News & Events
Rao's Discovery Wins National Competition
Posted on May 12th, 2006

Praised by the New York Times, Jasti Rao’s cancer research, UIC graduate student and SanoGene Therapeutics create a winning combination in California business competition.

In March, graduate students from twenty different elite business school teams spanning the globe joined at the University of San Francisco for the 2006 International Business Plan Competition.

The concept: to convince a group of prominent, Silicon Valley venture capitalists that an entrepreneurial idea is the foundation of an outstanding business plan – and worthy of million sin venture funding.

Taking home the $10,000 cash prize was a group of graduate students from the University of Illinois at Chicago, who convinced the financiers that their experimental cure for brain caner was worth that a risk. The students’ plan teams them with SanoGene Therapeutics, the winning company that is charged with launching human drug trials before releasing a cure commercially in the next 10 to 15 years.

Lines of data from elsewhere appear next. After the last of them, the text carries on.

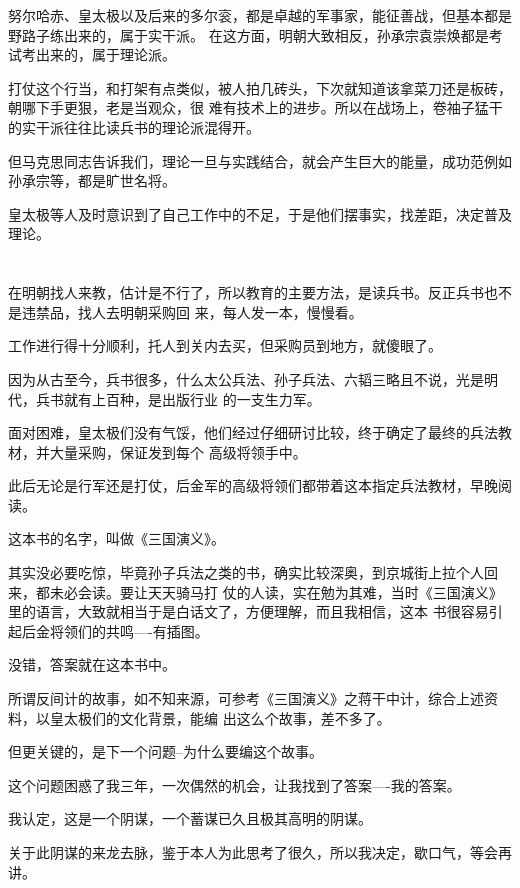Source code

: \documentclass[11pt,a4paper,onecolumn]{article}
\begin{document}
努尔哈赤、皇太极以及后来的多尔衮，都是卓越的军事家，能征善战，但基本都是野路子练出来的，属于实干派。
在这方面，明朝大致相反，孙承宗袁崇焕都是考试考出来的，属于理论派。

打仗这个行当，和打架有点类似，被人拍几砖头，下次就知道该拿菜刀还是板砖，朝哪下手更狠，老是当观众，很
难有技术上的进步。所以在战场上，卷袖子猛干的实干派往往比读兵书的理论派混得开。

但马克思同志告诉我们，理论一旦与实践结合，就会产生巨大的能量，成功范例如孙承宗等，都是旷世名将。

皇太极等人及时意识到了自己工作中的不足，于是他们摆事实，找差距，决定普及理论。

\section[\thesection]{}

在明朝找人来教，估计是不行了，所以教育的主要方法，是读兵书。反正兵书也不是违禁品，找人去明朝采购回
来，每人发一本，慢慢看。

工作进行得十分顺利，托人到关内去买，但采购员到地方，就傻眼了。

因为从古至今，兵书很多，什么太公兵法、孙子兵法、六韬三略且不说，光是明代，兵书就有上百种，是出版行业
的一支生力军。

面对困难，皇太极们没有气馁，他们经过仔细研讨比较，终于确定了最终的兵法教材，并大量采购，保证发到每个
高级将领手中。

此后无论是行军还是打仗，后金军的高级将领们都带着这本指定兵法教材，早晚阅读。

这本书的名字，叫做《三国演义》。

其实没必要吃惊，毕竟孙子兵法之类的书，确实比较深奥，到京城街上拉个人回来，都未必会读。要让天天骑马打
仗的人读，实在勉为其难，当时《三国演义》里的语言，大致就相当于是白话文了，方便理解，而且我相信，这本
书很容易引起后金将领们的共鸣----有插图。

没错，答案就在这本书中。

所谓反间计的故事，如不知来源，可参考《三国演义》之蒋干中计，综合上述资料，以皇太极们的文化背景，能编
出这么个故事，差不多了。

但更关键的，是下一个问题--为什么要编这个故事。

这个问题困惑了我三年，一次偶然的机会，让我找到了答案----我的答案。

我认定，这是一个阴谋，一个蓄谋已久且极其高明的阴谋。

关于此阴谋的来龙去脉，鉴于本人为此思考了很久，所以我决定，歇口气，等会再讲。
\end{document}
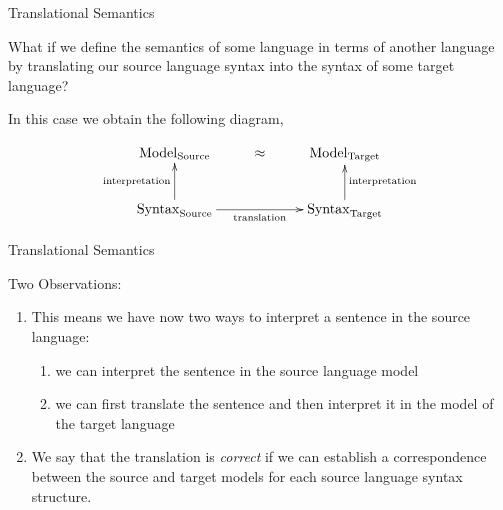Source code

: \documentclass{beamer}
\begin{document}
\begin{frame}[fragile]{Translational Semantics}

\small 
What if we define the semantics of some language in terms of another language by translating our source
language syntax into the syntax of some target language?

\vspace{.1in}

In this case we obtain the following diagram,

\vspace{.1in}
\[
\xymatrix{
{\rm Model}_{\rm Source} & \approx &{\rm Model}_{\rm Target}\\
{\rm Syntax}_{\rm Source}\ar[u]^{\rm interpretation}\ar[rr]_{\rm translation}& &{\rm Syntax}_{\rm Target}\ar[u]_{\rm interpretation}
}
\]
\end{frame}

\begin{frame}[fragile]{Translational Semantics}

\small 

Two Observations:
\begin{enumerate}
\item This means we have now two ways to interpret a sentence in the source language: 
\begin{enumerate}
\item we can interpret the
sentence in the source language model 
\item we can first translate the sentence and then interpret it in the 
model of the target language
\end{enumerate}
\item We say that the translation is {\em correct} if we can establish a correspondence between the source and
target models for each source language syntax structure.
\end{enumerate}
\end{frame}
\end{document}
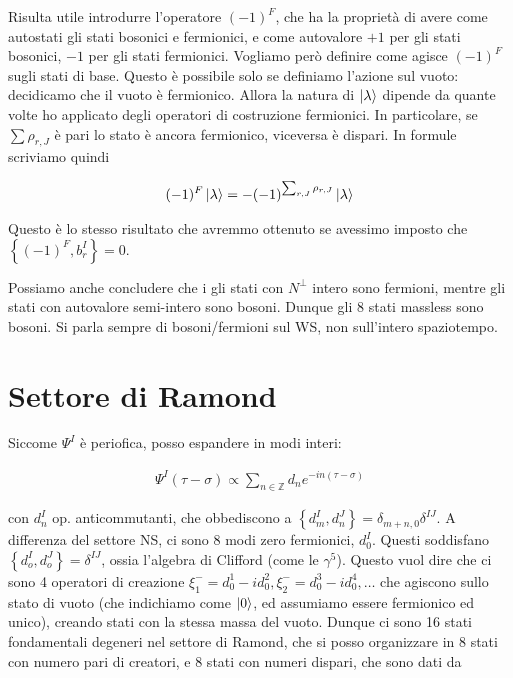 \documentclass{report}
\begin{document}
Risulta utile introdurre l'operatore \((-1)^F\), che ha la proprietà di avere come autostati gli stati bosonici e fermionici, e come autovalore \(+1\) per gli stati bosonici, \(-1\) per gli stati fermionici. Vogliamo però definire come agisce \((-1)^F\) sugli stati di base. Questo è possibile solo se definiamo l'azione sul vuoto: decidicamo che il vuoto è fermionico. Allora la natura di \(\ket{\lambda}\) dipende da quante volte ho applicato degli operatori di costruzione fermionici. In particolare, se \(\sum \rho_{r, J}\) è pari lo stato è ancora fermionico, viceversa è dispari. In formule scriviamo quindi 

\begin{align}
    (-1)^F \ket{\lambda} = -(-1)^{\sum_{r,J}\rho_{r, J}}\ket{\lambda}
\end{align}

Questo è lo stesso risultato che avremmo ottenuto se avessimo imposto che \(\left\{ (-1)^F, b_r^I \right\} = 0\). 

Possiamo anche concludere che i gli stati con \(N^\perp\) intero sono fermioni, mentre gli stati con autovalore semi-intero sono bosoni. Dunque gli 8 stati massless sono bosoni. Si parla sempre di bosoni/fermioni sul WS, non sull'intero spaziotempo. 

\section{Settore di Ramond}

Siccome \(\Psi^I\) è periofica, posso espandere in modi interi: 

\begin{align}
    \Psi^I (\tau-\sigma) \propto \sum_{n \in \mathbb{Z}} d_n e^{-in(\tau-\sigma)}
\end{align}

con \(d_n^I\) op. anticommutanti, che obbediscono a \(\left\{ d_m^I, d_n^J \right\} = \delta_{m+n, 0}\delta^{IJ}\). A differenza del settore NS, ci sono 8 modi zero fermionici, \(d_0^I\). Questi soddisfano \(\left\{ d_o^I, d_o^J \right\}  = \delta^{IJ}\), ossia l'algebra di Clifford (come le \(\gamma^5\)). Questo vuol dire che ci sono 4 operatori di creazione \(\xi_1^- = d_0^1 - id_0^2, \xi_2^- = d_0^3 - id_0^4, \ldots\) che agiscono sullo stato di vuoto (che indichiamo come \(\ket{0}\), ed assumiamo essere fermionico ed unico), creando stati con la stessa massa del vuoto. Dunque ci sono 16 stati fondamentali degeneri nel settore di Ramond, che si posso organizzare in 8 stati con numero pari di creatori, e 8 stati con numeri dispari, che sono dati da 
\end{document}
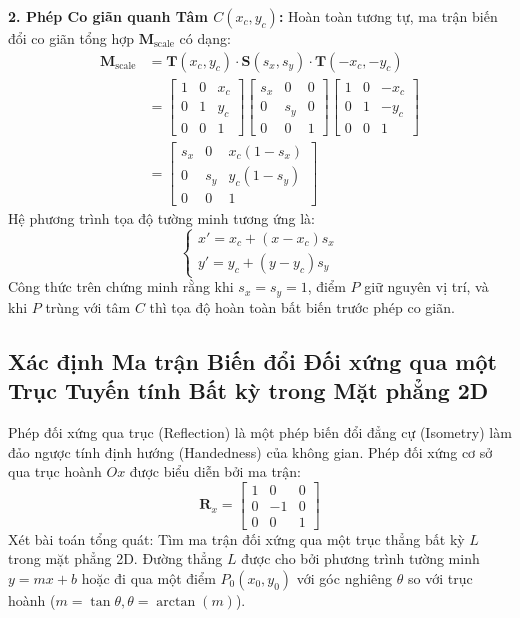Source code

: \textbf{2. Phép Co giãn quanh Tâm $C(x_c, y_c)$:}
Hoàn toàn tương tự, ma trận biến đổi co giãn tổng hợp $\mathbf{M}_{\text{scale}}$ có dạng:
\begin{align}
\label{eq:scale_pivot_composite}
\mathbf{M}_{\text{scale}} &= \mathbf{T}(x_c, y_c) \cdot \mathbf{S}(s_x, s_y) \cdot \mathbf{T}(-x_c, -y_c) \nonumber \\
&= \begin{bmatrix} 1 & 0 & x_c \\ 0 & 1 & y_c \\ 0 & 0 & 1 \end{bmatrix} \begin{bmatrix} s_x & 0 & 0 \\ 0 & s_y & 0 \\ 0 & 0 & 1 \end{bmatrix} \begin{bmatrix} 1 & 0 & -x_c \\ 0 & 1 & -y_c \\ 0 & 0 & 1 \end{bmatrix} \nonumber \\
&= \begin{bmatrix} s_x & 0 & x_c(1 - s_x) \\ 0 & s_y & y_c(1 - s_y) \\ 0 & 0 & 1 \end{bmatrix}
\end{align}
Hệ phương trình tọa độ tường minh tương ứng là:
\begin{equation}
\label{eq:scale_pivot_explicit}
\begin{cases}
x' = x_c + (x - x_c)s_x \\
y' = y_c + (y - y_c)s_y
\end{cases}
\end{equation}
Công thức trên chứng minh rằng khi $s_x = s_y = 1$, điểm $P$ giữ nguyên vị trí, và khi $P$ trùng với tâm $C$ thì tọa độ hoàn toàn bất biến trước phép co giãn.

\subsection{Xác định Ma trận Biến đổi Đối xứng qua một Trục Tuyến tính Bất kỳ trong Mặt phẳng 2D}
\label{subsec:reflection_arbitrary_axis}

Phép đối xứng qua trục (Reflection) là một phép biến đổi đẳng cự (Isometry) làm đảo ngược tính định hướng (Handedness) của không gian. Phép đối xứng cơ sở qua trục hoành $Ox$ được biểu diễn bởi ma trận:
\begin{equation}
\mathbf{R}_x = \begin{bmatrix} 1 & 0 & 0 \\ 0 & -1 & 0 \\ 0 & 0 & 1 \end{bmatrix}
\end{equation}
Xét bài toán tổng quát: Tìm ma trận đối xứng qua một trục thẳng bất kỳ $L$ trong mặt phẳng 2D. Đường thẳng $L$ được cho bởi phương trình tường minh $y = mx + b$ hoặc đi qua một điểm $P_0(x_0, y_0)$ với góc nghiêng $\theta$ so với trục hoành ($m = \tan\theta, \theta = \arctan(m)$).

According to the New York Times article released in March 27, “SanoGene draws on a discovery by University of Illinois researcher Jasti Rao regarding a new technology called ribonucleic acid interference (RNAi), which blocks gene expression (the process by which a gene’s DNA sequence is converted into the structures of a cell) by preventing the formation of proteins.

RNAi is so new only three companies are experimenting with drugs based on it, but none are targeting cancer. Unlike other drugs on the market, SanoGene’s experimental drug targets multiple cell origins of brain tumors blocking the invasion of cells into other tissue. So far, it has shown extremely positive results for the drug in animal models, according to its founders.”